Many episodes of ‘Cheyenne’ called for Walker to be shirtless, revealing a bodybuilder’s 48-inch chest and a 32-inch waist in onscreen moments that, while maybe not essential to the plot, helped make the handsome, blue-eyed Mr. Walker a star. At 6 feet 6 inches, he was tall not only in the saddle; one reporter joked that ‘he has snow on his shoulders six months of the year.’
His size forced him to restrict his movements to stay within camera range, which could be a challenge during onscreen fistfights. But he pressed for more of those. ‘I feel action is what I owe the public,’ he once told an interviewer. ‘When I see a hero yak-yak-yakkin’ I lose all interest.’
He was appearing on ‘Cheyenne’ when he began making films, including ‘Fort Dobbs’ (1958), with Virginia Mayo. Howard Thompson, reviewing that movie for The New York Times, called him ‘about the biggest, finest-looking western hero ever to sag a horse, with a pair of shoulders rivaling King Kong’s.’

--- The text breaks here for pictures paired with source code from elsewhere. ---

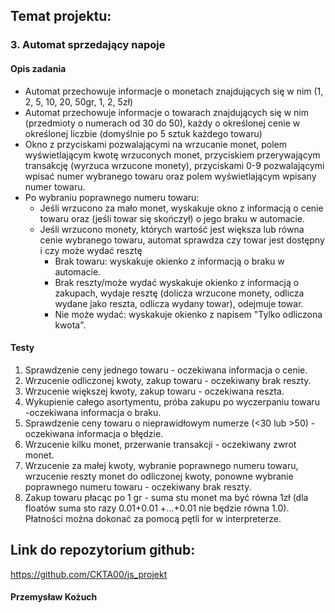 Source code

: ## Temat projektu:
### 3. Automat sprzedający napoje
#### Opis zadania
- Automat przechowuje informacje o monetach znajdujących się w nim (1, 2, 5,
10, 20, 50gr, 1, 2, 5zł)
- Automat przechowuje informacje o towarach znajdujących się w nim (przedmioty o numerach od 30 do 50), każdy o określonej cenie w określonej liczbie (domyślnie po 5 sztuk każdego towaru)
- Okno z przyciskami pozwalającymi na wrzucanie monet, polem wyświetlającym kwotę wrzuconych monet, przyciskiem przerywającym transakcję (wyrzuca wrzucone monety), przyciskami 0-9 pozwalającymi wpisać numer wybranego towaru oraz polem wyświetlającym wpisany numer towaru.
- Po wybraniu poprawnego numeru towaru:
    - Jeśli wrzucono za mało monet, wyskakuje okno z informacją o cenie towaru
oraz (jeśli towar się skończył) o jego braku w automacie.
    - Jeśli wrzucono monety, których wartość jest większa lub równa cenie wybranego
towaru, automat sprawdza czy towar jest dostępny i czy może wydać resztę
        - Brak towaru: wyskakuje okienko z informacją o braku w automacie.
        - Brak reszty/może wydać wyskakuje okienko z informacją o
zakupach, wydaje resztę (dolicza wrzucone monety, odlicza wydane
jako reszta, odlicza wydany towar), odejmuje towar.
        - Nie może wydać: wyskakuje okienko z napisem "Tylko odliczona kwota".

#### Testy
1. Sprawdzenie ceny jednego towaru - oczekiwana informacja o cenie.
2. Wrzucenie odliczonej kwoty, zakup towaru - oczekiwany brak reszty.
3. Wrzucenie większej kwoty, zakup towaru - oczekiwana reszta.
4. Wykupienie całego asortymentu, próba zakupu po wyczerpaniu towaru \-oczekiwana informacja o braku.
5. Sprawdzenie ceny towaru o nieprawidłowym numerze (<30 lub >50) \- oczekiwana informacja o błędzie.
6. Wrzucenie kilku monet, przerwanie transakcji - oczekiwany zwrot monet.
7. Wrzucenie za małej kwoty, wybranie poprawnego numeru towaru, wrzucenie reszty monet do odliczonej kwoty, ponowne wybranie poprawnego numeru towaru \- oczekiwany brak reszty.
8. Zakup towaru płacąc po 1 gr - suma stu monet ma być równa 1zł (dla floatów suma sto razy 0.01+0.01 +...+0.01 nie będzie równa 1.0). Płatności można dokonać za pomocą pętli for w interpreterze.

## Link do repozytorium github:
https://github.com/CKTA00/js_projekt

#### Przemysław Kożuch
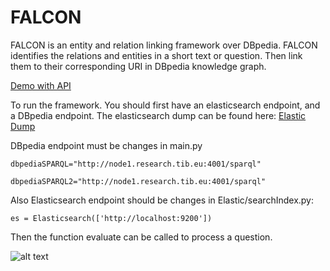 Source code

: # FALCON

FALCON is an entity and relation linking framework over DBpedia.
FALCON identifies the relations and entities in a short text or question. Then link them to their corresponding URI in DBpedia knowledge graph.


[Demo with API](https://labs.tib.eu/falcon/)


To run the framework. You should first have an elasticsearch endpoint, and a DBpedia endpoint.
The elasticsearch dump can be found here:
[Elastic Dump](https://drive.google.com/file/d/1z9azmdYgpV-vqlSFBruyAmxQ0FVCpvjg/view?usp=sharing)

DBpedia endpoint must be changes in main.py

`dbpediaSPARQL="http://node1.research.tib.eu:4001/sparql"`

`dbpediaSPARQL2="http://node1.research.tib.eu:4001/sparql"`

Also Elasticsearch endpoint should be changes in Elastic/searchIndex.py:

`es = Elasticsearch(['http://localhost:9200'])`

Then the function evaluate can be called to process a question.

![alt text](https://labs.tib.eu/falcon/static/img/logo.jpg "Logo")



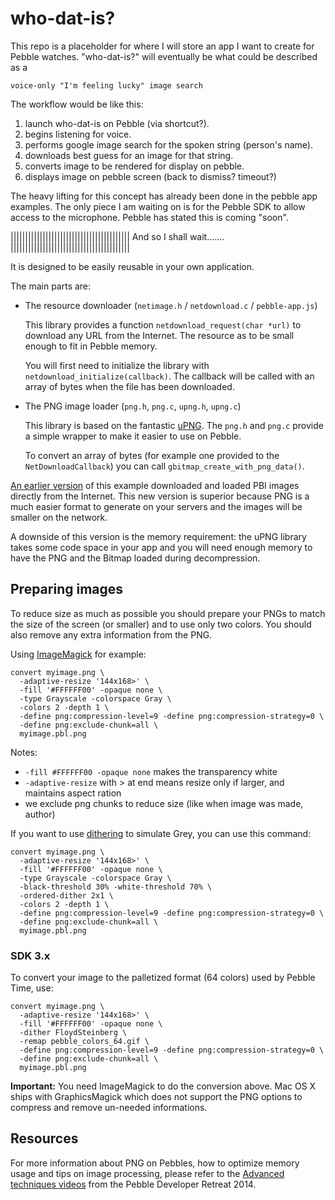 who-dat-is?
===========

This repo is a placeholder for where I will store an app I want to create for
Pebble watches.
"who-dat-is?" will eventually be what could be described as a
    
    voice-only "I'm feeling lucky" image search

The workflow would be like this: 

1. launch who-dat-is on Pebble (via shortcut?).
2. begins listening for voice.
3. performs google image search for the spoken string (person's name).
4. downloads best guess for an image for that string.
5. converts image to be rendered for display on pebble.
6. displays image on pebble screen (back to dismiss? timeout?)

The heavy lifting for this concept has already been done in the pebble app examples.
The only piece I am waiting on is for the Pebble SDK to allow access to the microphone.
Pebble has stated this is coming "soon".

|||||||||||||||||||||||||||||||||||||||||
And so I shall wait.......
|||||||||||||||||||||||||||||||||||||||||

It is designed to be easily reusable in your own application.

The main parts are:

 * The resource downloader (`netimage.h` / `netdownload.c` / `pebble-app.js`)
   
   This library provides a function `netdownload_request(char *url)` to download
   any URL from the Internet. The resource as to be small enough to fit in
   Pebble memory.

   You will first need to initialize the library with
   `netdownload_initialize(callback)`. The callback will be called with an array
   of bytes when the file has been downloaded.

 * The PNG image loader (`png.h`, `png.c`, `upng.h`, `upng.c`)

   This library is based on the fantastic
   [uPNG](https://github.com/elanthis/upng). The `png.h` and `png.c` provide a
   simple wrapper to make it easier to use on Pebble.

   To convert an array of bytes (for example one provided to the
   `NetDownloadCallback`) you can call `gbitmap_create_with_png_data()`.
   

[An earlier
version](https://github.com/pebble-hacks/pebble-faces/tree/legacy/pbi-loader) of
this example downloaded and loaded PBI images directly from the Internet. This
new version is superior because PNG is a much easier format to generate on your
servers and the images will be smaller on the network.

A downside of this version is the memory requirement: the uPNG library takes
some code space in your app and you will need enough memory to have the PNG and
the Bitmap loaded during decompression.

## Preparing images

To reduce size as much as possible you should prepare your PNGs to match the
size of the screen (or smaller) and to use only two colors. You should also
remove any extra information from the PNG.

Using [ImageMagick](http://www.imagemagick.org/) for example:

    convert myimage.png \
      -adaptive-resize '144x168>' \
      -fill '#FFFFFF00' -opaque none \
      -type Grayscale -colorspace Gray \
      -colors 2 -depth 1 \
      -define png:compression-level=9 -define png:compression-strategy=0 \
      -define png:exclude-chunk=all \
      myimage.pbl.png

Notes:

 - `-fill #FFFFFF00 -opaque none` makes the transparency white
 - `-adaptive-resize` with > at end means resize only if larger, and maintains aspect ration
 - we exclude png chunks to reduce size (like when image was made, author)

If you want to use [dithering](http://en.wikipedia.org/wiki/Dither) to simulate
Grey, you can use this command:

    convert myimage.png \
      -adaptive-resize '144x168>' \
      -fill '#FFFFFF00' -opaque none \
      -type Grayscale -colorspace Gray \
      -black-threshold 30% -white-threshold 70% \
      -ordered-dither 2x1 \
      -colors 2 -depth 1 \
      -define png:compression-level=9 -define png:compression-strategy=0 \
      -define png:exclude-chunk=all \
      myimage.pbl.png

### SDK 3.x

To convert your image to the palletized format (64 colors) used by Pebble Time, use:

    convert myimage.png \
      -adaptive-resize '144x168>' \
      -fill '#FFFFFF00' -opaque none \
      -dither FloydSteinberg \
      -remap pebble_colors_64.gif \
      -define png:compression-level=9 -define png:compression-strategy=0 \
      -define png:exclude-chunk=all \
      myimage.pbl.png

**Important:** You need ImageMagick to do the conversion above. Mac OS X ships
with GraphicsMagick which does not support the PNG options to compress and
remove un-needed informations.

## Resources

For more information about PNG on Pebbles, how to optimize memory usage and tips
on image processing, please refer to the [Advanced techniques
videos](https://developer.getpebble.com/events/developer-retreat-2014/) from the
Pebble Developer Retreat 2014.


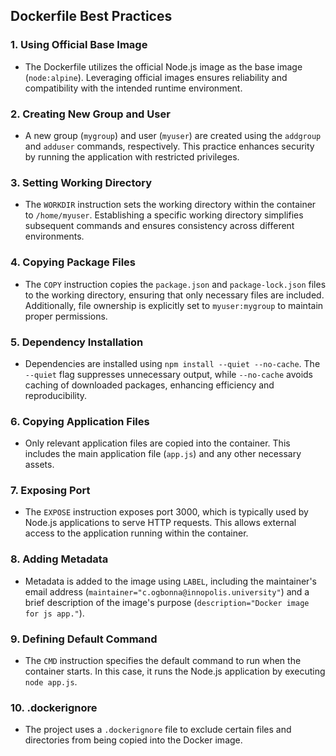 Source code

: ## Dockerfile Best Practices

### 1. Using Official Base Image
- The Dockerfile utilizes the official Node.js image as the base image (`node:alpine`). Leveraging official images ensures reliability and compatibility with the intended runtime environment.

### 2. Creating New Group and User
- A new group (`mygroup`) and user (`myuser`) are created using the `addgroup` and `adduser` commands, respectively. This practice enhances security by running the application with restricted privileges.

### 3. Setting Working Directory
- The `WORKDIR` instruction sets the working directory within the container to `/home/myuser`. Establishing a specific working directory simplifies subsequent commands and ensures consistency across different environments.

### 4. Copying Package Files
- The `COPY` instruction copies the `package.json` and `package-lock.json` files to the working directory, ensuring that only necessary files are included. Additionally, file ownership is explicitly set to `myuser:mygroup` to maintain proper permissions.

### 5. Dependency Installation
- Dependencies are installed using `npm install --quiet --no-cache`. The `--quiet` flag suppresses unnecessary output, while `--no-cache` avoids caching of downloaded packages, enhancing efficiency and reproducibility.

### 6. Copying Application Files
- Only relevant application files are copied into the container. This includes the main application file (`app.js`) and any other necessary assets.

### 7. Exposing Port
- The `EXPOSE` instruction exposes port 3000, which is typically used by Node.js applications to serve HTTP requests. This allows external access to the application running within the container.

### 8. Adding Metadata
- Metadata is added to the image using `LABEL`, including the maintainer's email address (`maintainer="c.ogbonna@innopolis.university"`) and a brief description of the image's purpose (`description="Docker image for js app."`).

### 9. Defining Default Command
- The `CMD` instruction specifies the default command to run when the container starts. In this case, it runs the Node.js application by executing `node app.js`.

### 10. .dockerignore
- The project uses a `.dockerignore` file to exclude certain files and directories from being copied into the Docker image. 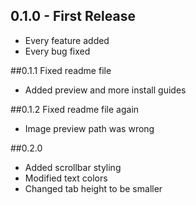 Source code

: ## 0.1.0 - First Release
* Every feature added
* Every bug fixed

##0.1.1 Fixed readme file
* Added preview and more install guides

##0.1.2 Fixed readme file again
* Image preview path was wrong

##0.2.0
* Added scrollbar styling
* Modified text colors
* Changed tab height to be smaller
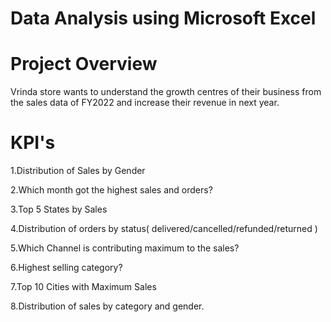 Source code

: # Data Analysis using Microsoft Excel


# Project Overview
Vrinda store wants to understand the growth centres of their business from the sales data of FY2022 and increase their revenue in next year.

# KPI's
1.Distribution of Sales by Gender 

2.Which month got the highest sales and orders? 

3.Top 5 States by Sales 

4.Distribution of orders by status( delivered/cancelled/refunded/returned )  

5.Which Channel is contributing maximum to the sales?  

6.Highest selling category?  

7.Top 10 Cities with Maximum Sales 

8.Distribution of sales by category and gender. 




































































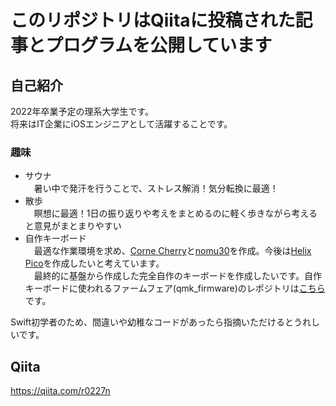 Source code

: # このリポジトリはQiitaに投稿された記事とプログラムを公開しています
## 自己紹介
2022年卒業予定の理系大学生です。  
将来はIT企業にiOSエンジニアとして活躍することです。  
### 趣味
- サウナ  
　暑い中で発汗を行うことで、ストレス解消！気分転換に最適！
- 散歩  
　瞑想に最適！1日の振り返りや考えをまとめるのに軽く歩きながら考えると意見がまとまりやすい
- 自作キーボード   
　最適な作業環境を求め、[Corne Cherry](https://github.com/foostan/crkbd)と[nomu30](https://keys.recompile.net/projects/nomu30/)を作成。今後は[Helix Pico](https://yushakobo.jp/helixpico/)を作成したいと考えています。  
　最終的に基盤から作成した完全自作のキーボードを作成したいです。自作キーボードに使われるファームフェア(qmk_firmware)のレポジトリは[こちら](https://github.com/r0227n/qmk_firmware.git)です。

Swift初学者のため、間違いや幼稚なコードがあったら指摘いただけるとうれしいです。  

## Qiita
https://qiita.com/r0227n
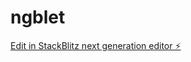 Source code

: # ngblet

[Edit in StackBlitz next generation editor ⚡️](https://stackblitz.com/~/github.com/kle-pra/ngblet)
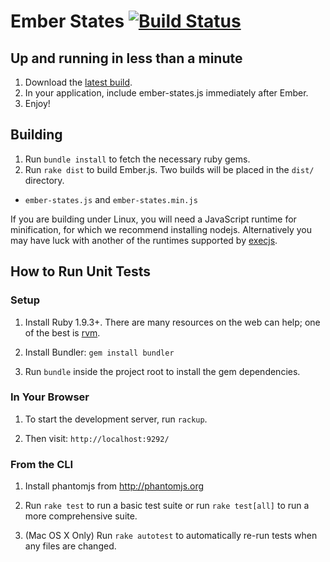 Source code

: # Ember States [![Build Status](https://travis-ci.org/emberjs/ember-states.png)](https://travis-ci.org/emberjs/ember-states)

## Up and running in less than a minute

1. Download the [latest build](http://builds.emberjs.com/ember-states/latest/ember-states.js).
2. In your application, include ember-states.js immediately after Ember.
3. Enjoy!

## Building

1. Run `bundle install` to fetch the necessary ruby gems.
2. Run `rake dist` to build Ember.js. Two builds will be placed in the `dist/` directory.
  * `ember-states.js` and `ember-states.min.js`

If you are building under Linux, you will need a JavaScript runtime for
minification, for which we recommend installing nodejs.  Alternatively
you may have luck with another of the runtimes supported by
[execjs](https://github.com/sstephenson/execjs).

## How to Run Unit Tests

### Setup

1. Install Ruby 1.9.3+. There are many resources on the web can help;
one of the best is [rvm](https://rvm.io/).

2. Install Bundler: `gem install bundler`

3. Run `bundle` inside the project root to install the gem dependencies.

### In Your Browser

1. To start the development server, run `rackup`.

2. Then visit: `http://localhost:9292/`

### From the CLI

1. Install phantomjs from http://phantomjs.org

2. Run `rake test` to run a basic test suite or run `rake test[all]` to
   run a more comprehensive suite.

3. (Mac OS X Only) Run `rake autotest` to automatically re-run tests
   when any files are changed.
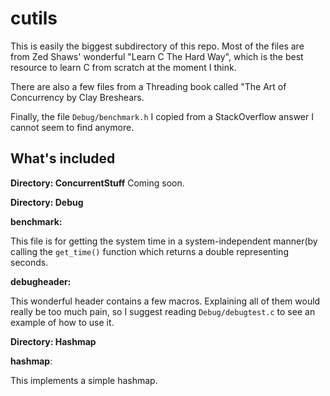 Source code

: cutils
======

This is easily the biggest subdirectory of this repo. Most
of the files are from Zed Shaws' wonderful "Learn C The Hard Way",
which is the best resource to learn C from scratch at the moment I think.

There are also a few files from a Threading book called "The Art of Concurrency
by Clay Breshears.

Finally, the file `Debug/benchmark.h` I copied from a StackOverflow answer
I cannot seem to find anymore.

What's included
---------------

**Directory: ConcurrentStuff**
Coming soon.

**Directory: Debug**

**benchmark:**

This file is for getting the system time in a system-independent manner(by
calling the `get_time()` function which returns a double representing seconds.

**debugheader:**

This wonderful header contains a few macros. Explaining all of them would really
be too much pain, so I suggest reading `Debug/debugtest.c` to see an example of how
to use it.

**Directory: Hashmap**

**hashmap**:

This implements a simple hashmap.
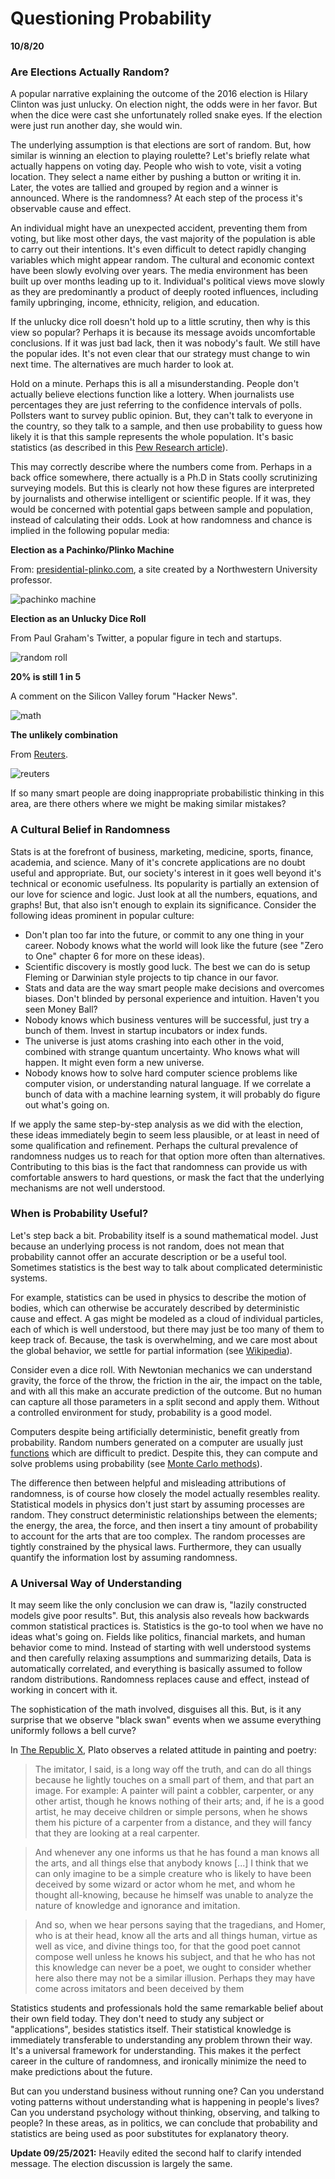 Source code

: Questioning Probability
=======================

**10/8/20**

### Are Elections Actually Random?

A popular narrative explaining the outcome of the 2016 election is Hilary Clinton was just unlucky.
On election night, the odds were in her favor.
But when the dice were cast she unfortunately rolled snake eyes.
If the election were just run another day, she would win.

The underlying assumption is that elections are sort of random.
But, how similar is winning an election to playing roulette?
Let's briefly relate what actually happens on voting day.
People who wish to vote, visit a voting location.
They select a name either by pushing a button or writing it in.
Later, the votes are tallied and grouped by region and a winner is announced.
Where is the randomness?
At each step of the process it's observable cause and effect.

An individual might have an unexpected accident, preventing them
from voting,
but like most other days,
the vast majority of the population is able to carry out their intentions.
It's even difficult to detect rapidly changing variables
which might appear random.
The cultural and economic context have been slowly evolving over years.
The media environment has been built up over months leading up to it.
Individual's political views move slowly as 
they are predominantly a product of deeply rooted
influences, including family upbringing, income, ethnicity, religion, and education.

If the unlucky dice roll doesn't hold up to a little scrutiny, then why is this view so popular?
Perhaps it is because its message avoids uncomfortable conclusions.
If it was just bad lack, then
it was nobody's fault.
We still have the popular ides.
It's not even clear that our strategy must change to win next time.
The alternatives are much harder to look at.

Hold on a minute.
Perhaps this is all a misunderstanding.
People don't actually believe elections function like a lottery.
When journalists use percentages they are just referring to the confidence intervals 
of polls.
Pollsters want to survey public opinion.
But, they can't talk to everyone in the country, so they talk to a
sample, and then use probability to guess how likely it is that
this sample represents the whole population.
It's basic statistics (as described in this [Pew Research article][pew-research]).

This may correctly describe where the numbers come from.
Perhaps in a back office somewhere, there actually is a Ph.D
in Stats coolly scrutinizing surveying models.
But this is clearly not how these figures are interpreted
 by journalists and otherwise intelligent or
scientific people.
If it was, they  would be concerned with potential gaps
between sample and population, instead of calculating their odds.
Look at how randomness and chance is implied in the following popular media:

[pew-research]: https://www.pewresearch.org/fact-tank/2016/11/09/why-2016-election-polls-missed-their-mark/

**Election as a Pachinko/Plinko Machine**

From: [presidential-plinko.com](https://presidential-plinko.com/),
a site created by a Northwestern University professor.

![pachinko machine](pachinko.png)

**Election as an Unlucky Dice Roll**

From Paul Graham's Twitter, a popular figure in tech and startups.

![random roll](random_roll.png)


**20% is still 1 in 5**

A comment on the Silicon Valley forum "Hacker News".

![math](math.png)

**The unlikely combination**

From [Reuters](https://www.reuters.com/article/us-usa-election-poll/clinton-has-90-percent-chance-of-winning-reuters-ipsos-states-of-the-nation-idUSKBN1322J1).

![reuters](reuters.png)

If so many smart people are doing inappropriate probabilistic thinking in this area,
are there others where we might be making similar mistakes?

### A Cultural Belief in Randomness

Stats is  at the forefront of business, marketing, medicine, sports, finance, academia, and science.
Many of it's concrete applications are no doubt useful and appropriate.
But, our society's interest in it goes well beyond it's technical or economic usefulness.
Its popularity is partially an extension of our love for science and logic.
Just look at all the numbers, equations, and graphs!
But, that also isn't enough to explain its significance.
Consider the following ideas prominent in popular culture:
 
- Don't plan too far into the future, or commit to any one thing in your career.
  Nobody knows what the world will look like the future (see "Zero to One" chapter 6 for more on these ideas).
- Scientific discovery is mostly good luck.
  The best we can do is setup Fleming or Darwinian style projects
  to tip chance in our favor.
- Stats and data are the way smart people make decisions and overcomes biases.
  Don't blinded by personal experience and intuition. Haven't you seen Money Ball?
- Nobody knows which business ventures will be successful, just try a bunch of them.
  Invest in startup incubators or index funds.
- The universe is just atoms crashing into each other in the void,
  combined with strange quantum uncertainty.
  Who knows what will happen. 
  It might even form a new universe.
- Nobody knows how to solve hard computer science problems like computer vision,
  or understanding natural language.
  If we correlate a bunch of data with a machine learning
  system, it will probably do figure out what's going on. 

If we apply the same step-by-step analysis
as we did with the election, these ideas immediately begin to seem
 less plausible, or at least in need of some qualification and refinement.
Perhaps the cultural prevalence of randomness nudges us to reach for that option more
often than alternatives. 
Contributing to this bias is the fact that randomness can provide us with comfortable answers to hard questions,
or mask the fact that the underlying mechanisms are not well understood.

### When is Probability Useful?

Let's step back a bit.
Probability itself is a sound mathematical model.
Just because an underlying process is not random,
does not mean that probability cannot offer an accurate description
or be a useful tool.
Sometimes statistics is the best way to talk about complicated deterministic systems.

For example, statistics can be used in physics to describe
the motion of bodies, which can otherwise be accurately described
by deterministic cause and effect.
A gas might be modeled as a cloud of individual particles, each 
of which is well understood, but there may just be too many
of them to keep track of.
Because, the task is overwhelming, and we care most about the global behavior,
 we settle for partial information (see [Wikipedia][kinetic-gases]).

[kinetic-gases]: https://en.wikipedia.org/wiki/Kinetic_theory_of_gases

Consider even a dice roll.
With Newtonian mechanics we can understand gravity, the force of the throw, the friction in the air,
the impact on the table, 
and with all this make an accurate prediction of the outcome.
But no human can capture all those parameters in a split second and apply them.
Without a controlled environment for study, probability is a good model.

Computers despite being artificially deterministic, benefit
greatly from probability.
Random numbers generated on a computer are usually just [functions][rng] which are difficult to predict.
Despite this, they can compute and solve problems using probability (see [Monte Carlo methods][monte-carlo]). 

[monte-carlo]: https://en.wikipedia.org/wiki/Monte_Carlo_method
[rng]: https://en.wikipedia.org/wiki/Pseudorandom_number_generator

The difference then between helpful and misleading attributions of randomness,
is of course how closely the model actually resembles reality.
Statistical models in physics don't just start by assuming processes are random.
They construct deterministic relationships between the elements; the energy, the area, the force,
 and then insert a tiny amount of probability to account for the arts that are too complex.
The random processes are tightly constrained by the physical laws.
Furthermore, they can usually quantify the information lost by assuming randomness.

### A Universal Way of Understanding

It may seem like the only conclusion we can draw is,
"lazily constructed models give poor results".
But, this analysis also reveals how backwards common statistical practices is.
Statistics is the go-to tool when we have no ideas what's going on.
Fields like politics, financial markets, and human behavior come to mind.
Instead of starting with well understood systems and then carefully relaxing
assumptions and summarizing details,
Data is automatically correlated,
and everything is basically assumed to follow random distributions.
Randomness replaces cause and effect,
instead of working in concert with it.

The sophistication of the math involved,
disguises all this. 
But, is it any surprise that we observe "black swan" events when we assume
everything uniformly follows a bell curve? 

In [The Republic X][4], Plato observes a related attitude in painting and poetry:

> The imitator, I said, is a long way off the truth, and can do all things because he lightly touches on a small part of them, and that part an image.
> For example: A painter will paint a cobbler, carpenter, or any other artist, though he knows nothing of their arts; and, if he is a good artist, he may deceive children or simple persons, when he shows them his picture of a carpenter from a distance, and they will fancy that they are looking at a real carpenter. 

>  And whenever any one informs us that he has found a man knows all the arts, and all things else that anybody knows [...] I think that we can only imagine to be a simple creature who is likely to have been deceived by some wizard or actor whom he met, and whom he thought all-knowing, because he himself was unable to analyze the nature of knowledge and ignorance and imitation. 

> And so, when we hear persons saying that the tragedians, and Homer, who is at their head, know all the arts and all things human, virtue as well as vice, and divine things too, for that the good poet cannot compose well unless he knows his subject, and that he who has not this knowledge can never be a poet, we ought to consider whether here also there may not be a similar illusion. Perhaps they may have come across imitators and been deceived by them

Statistics students and professionals hold the same remarkable belief about their own field today.
They don't need to study any subject or "applications", besides statistics itself.
Their statistical knowledge is immediately transferable to
understanding any problem thrown their way.
It's a universal framework for understanding.
This makes it the perfect career in the culture of randomness, and ironically
minimize the need to make predictions about the future.

But can you understand business without running one?
Can you understand voting patterns without understanding what
is happening in people's lives?
Can you understand psychology without thinking, observing, and talking to people?
In these areas, as in politics, we can conclude that probability and statistics are being used as poor substitutes
for explanatory theory.

[4]: http://classics.mit.edu/Plato/republic.11.x.html


**Update 09/25/2021:** Heavily edited the second half to clarify intended message. The election discussion is largely the same.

In ‘The Dirty Dozen,’ released in 1967, he played the meek Samson Posey alongside a crew of hardened military convicts — played by Jim Brown, Charles Bronson, Donald Sutherland and others — who were recruited for an assassination mission behind German lines during World War II. His last film was Joe Dante’s ‘Small Soldiers’ (1998), about high-tech toy soldiers that go on a rampage, in which he had a voice role along with some of his ‘Dirty Dozen’ co-stars.
Mr. Walker came close to dying in a freak accident on a ski trip in 1973 when he stumbled and a ski pole pierced his heart. He survived and recovered quickly. He worked as a port security guard and a nightclub bouncer, and then as a deputy sheriff providing security at the Sands Hotel in Las Vegas, NV. It was there that the actor Van Johnson suggested that he explore acting. Mr. Walker would later recall thinking: ‘I’m not going to get that far carrying a gun and a badge. It doesn’t pay that well. If you make movies, you make some pretty good money — plus, the bullets aren’t real!’”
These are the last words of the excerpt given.